BCE : l’histoire de Robin des Bois et de ses joyeux compagnons

Souvent, en entendant certains hauts responsables nous pensons nous retrouver dans un conte de fées, la mythologie grecque ou la légende populaire. C’est bien le cas avec la Banque Centrale Européenne qui apparait souvent à la une de l’actualité de ces derniers mois. En écoutant les intervenants de haut niveau de la BCE nous pouvons imaginer la sombre forêt de Sherwood, d’où Robin des Bois avec ses joyeux compagnons menait sa bataille pour ce que nous pouvons appeler aujourd’hui la justice sociale.

Comment pourrait-il en être autrement, car la page de l’accueil du site de la BCE le proclame haut et fort : « Notre mission au service des citoyens européens consiste à maintenir la stabilité des prix et à sauvegarder la valeur de l’euro… La BCE œuvre au service des citoyens européens et est formellement responsable devant eux par l’intermédiaire du Parlement européen».
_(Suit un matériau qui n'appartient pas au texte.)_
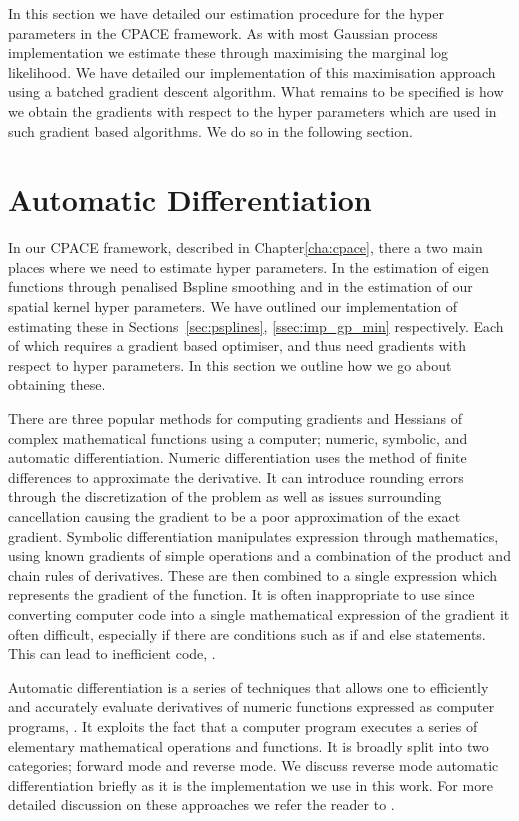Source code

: In this section we have detailed our estimation procedure for the hyper parameters in the CPACE framework.
As with most Gaussian process implementation we estimate these through maximising the marginal log likelihood.
We have detailed our implementation of this maximisation approach using a batched gradient descent algorithm. 
What remains to be specified is how we obtain the gradients with respect to the hyper parameters which are used in such gradient based algorithms.
We do so in the following section.

\section{Automatic Differentiation \label{sec:auto_diff}}
In our CPACE framework, described in Chapter\ref{cha:cpace}, there a two main places where we need to estimate hyper parameters.
In the estimation of eigen functions through penalised Bspline smoothing and in the estimation of our spatial kernel hyper parameters.
We have outlined our implementation of estimating these in Sections~\ref{sec:psplines}, \ref{ssec:imp_gp_min} respectively.
Each of which requires a gradient based optimiser, and thus need gradients with respect to hyper parameters.
In this section we outline how we go about obtaining these.

There are three popular methods for computing gradients and Hessians of complex mathematical functions using a computer; numeric, symbolic, and automatic differentiation.
Numeric differentiation uses the method of finite differences to approximate the derivative.
It can introduce rounding errors through the discretization of the problem as well as issues surrounding cancellation causing the gradient to be a poor approximation of the exact gradient.
Symbolic differentiation manipulates expression through mathematics, using known gradients of simple operations and a combination of the product and chain rules of derivatives.
These are then combined to a single expression which represents the gradient of the function. 
It is often inappropriate to use since converting computer code into a single mathematical expression of the gradient it often difficult, especially if there are conditions such as if and else statements. 
This can lead to inefficient code, \citep{baydin_automatic_2018}.

Automatic differentiation is a series of techniques that allows one to efficiently and accurately evaluate derivatives of numeric functions expressed as computer programs, \citep{neidinger_introduction_2010}.
It exploits the fact that a computer program executes a series of elementary mathematical operations and functions.
It is broadly split into two categories; forward mode and reverse mode.
We discuss reverse mode automatic differentiation briefly as it is the implementation we use in this work.
For more detailed discussion on these approaches we refer the reader to \citep{neidinger_introduction_2010}.

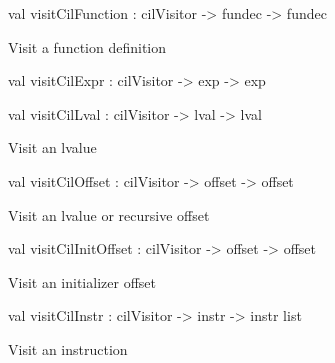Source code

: \documentclass[11pt]{article}
\begin{document}
\label{val:Cil.visitCilFunction}\begin{ocamldoccode}
val visitCilFunction : cilVisitor -> fundec -> fundec
\end{ocamldoccode}
\begin{ocamldocdescription}
Visit a function definition


\end{ocamldocdescription}




\label{val:Cil.visitCilExpr}\begin{ocamldoccode}
val visitCilExpr : cilVisitor -> exp -> exp
\end{ocamldoccode}




\label{val:Cil.visitCilLval}\begin{ocamldoccode}
val visitCilLval : cilVisitor -> lval -> lval
\end{ocamldoccode}
\begin{ocamldocdescription}
Visit an lvalue


\end{ocamldocdescription}




\label{val:Cil.visitCilOffset}\begin{ocamldoccode}
val visitCilOffset : cilVisitor -> offset -> offset
\end{ocamldoccode}
\begin{ocamldocdescription}
Visit an lvalue or recursive offset


\end{ocamldocdescription}




\label{val:Cil.visitCilInitOffset}\begin{ocamldoccode}
val visitCilInitOffset : cilVisitor -> offset -> offset
\end{ocamldoccode}
\begin{ocamldocdescription}
Visit an initializer offset


\end{ocamldocdescription}




\label{val:Cil.visitCilInstr}\begin{ocamldoccode}
val visitCilInstr : cilVisitor -> instr -> instr list
\end{ocamldoccode}
\begin{ocamldocdescription}
Visit an instruction


\end{ocamldocdescription}
\end{document}
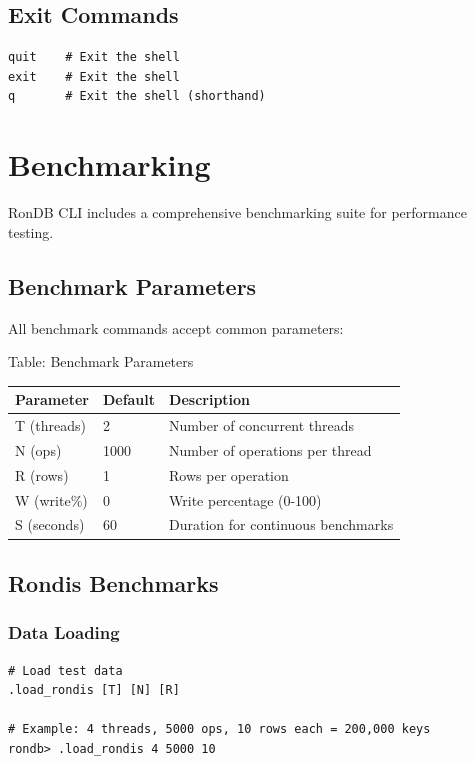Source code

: \documentclass[11pt,a4paper]{report}
\begin{document}
\section{Exit Commands}

\begin{lstlisting}[language=rondb]
quit    # Exit the shell
exit    # Exit the shell
q       # Exit the shell (shorthand)
\end{lstlisting}

\chapter{Benchmarking}

RonDB CLI includes a comprehensive benchmarking suite for performance testing.

\section{Benchmark Parameters}

All benchmark commands accept common parameters:

Table: Benchmark Parameters

\begin{tabular}{lll}
\toprule
Parameter & Default & Description \\
\midrule
T (threads) & 2 & Number of concurrent threads \\
N (ops) & 1000 & Number of operations per thread \\
R (rows) & 1 & Rows per operation \\
W (write\%) & 0 & Write percentage (0-100) \\
S (seconds) & 60 & Duration for continuous benchmarks \\
\bottomrule
\end{tabular}

\section{Rondis Benchmarks}

\subsection{Data Loading}

\begin{lstlisting}[language=rondb]
# Load test data
.load_rondis [T] [N] [R]

# Example: 4 threads, 5000 ops, 10 rows each = 200,000 keys
rondb> .load_rondis 4 5000 10
\end{lstlisting}
\end{document}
Par ailleurs, les missions du Système européen de banques centrales (SEBC) et de l’Eurosystème sont définies dans le traité sur le fonctionnement de l’Union européenne. L’article 3 du traité indique ses objectifs parmi lesquels figurent « le développement durable de l’Europe fondé sur une croissance économique équilibrée et sur la stabilité des prix et une économie sociale de marché hautement compétitive, qui tend au plein emploi et au progrès social » – le monde est beau.

Sauf que Mario Draghi et son équipe de joyeux compagnons semblent faire tout à l’envers. Normalement, ils devraient imiter Robin des Bois et prendre un peu aux riches afin de redistribuer au reste de la population. Au lieu de cela ils ont mis en place un programme qui vide les poches du citoyen lambda et qui redistribue le butin aux plus riches, tout au nom du sauvetage de l’économie de la zone euro. Tout comme les autres Banques Centrales l’ont fait depuis 2009.

Au cours des derniers mois l’implémentation d’un vaste programme d’assouplissement quantitatif (QE) a été discutée en large et en travers lors de chaque réunion des membres de la BCE. Et à chaque réunion ils décidaient d’attendre encore un peu avant de le lancer.

En même temps, lorsque les membres de la BCE faisaient leurs présentations à travers le monde, ils n’omettaient surtout pas de mentionner comment ce programme de rachat des actifs (évitons surtout de l’appeler assouplissement quantitatif, parce que cela laissera croire aux gens que la BCE va tout simplement imprimer de l’argent… ce que, très précisément, elle fait) va aider à relancer l’inflation dans la zone euro.

De point de vu de la théorie monétaire cela a du sens. De point de vue des réalités d’aujourd’hui c’est du non-sens absolu.

D’une part, d’après la théorie économique, l’assouplissement quantitatif doit être de courte durée. C’était précisément le cas avec le QE lancé par la Banque Centrale britannique au début de l’année 2009 : la première, à nos jours, intervention de ce type était massive et de courte durée. Cela a effectivement permit de donner une vague d’oxygène et un peu de liquidité au système économique britannique asphyxié par les conséquences de la chute de Lehmann Brothers en septembre 2008. Toutefois, l’assouplissement quantitatif (quantitative easing) pratiqué depuis par la Réserve Fédérale est d’une durée et d’une ampleur jamais vues dans l’histoire et capable d’étouffer toute théorie économique. Ces conséquences sont imprévisibles.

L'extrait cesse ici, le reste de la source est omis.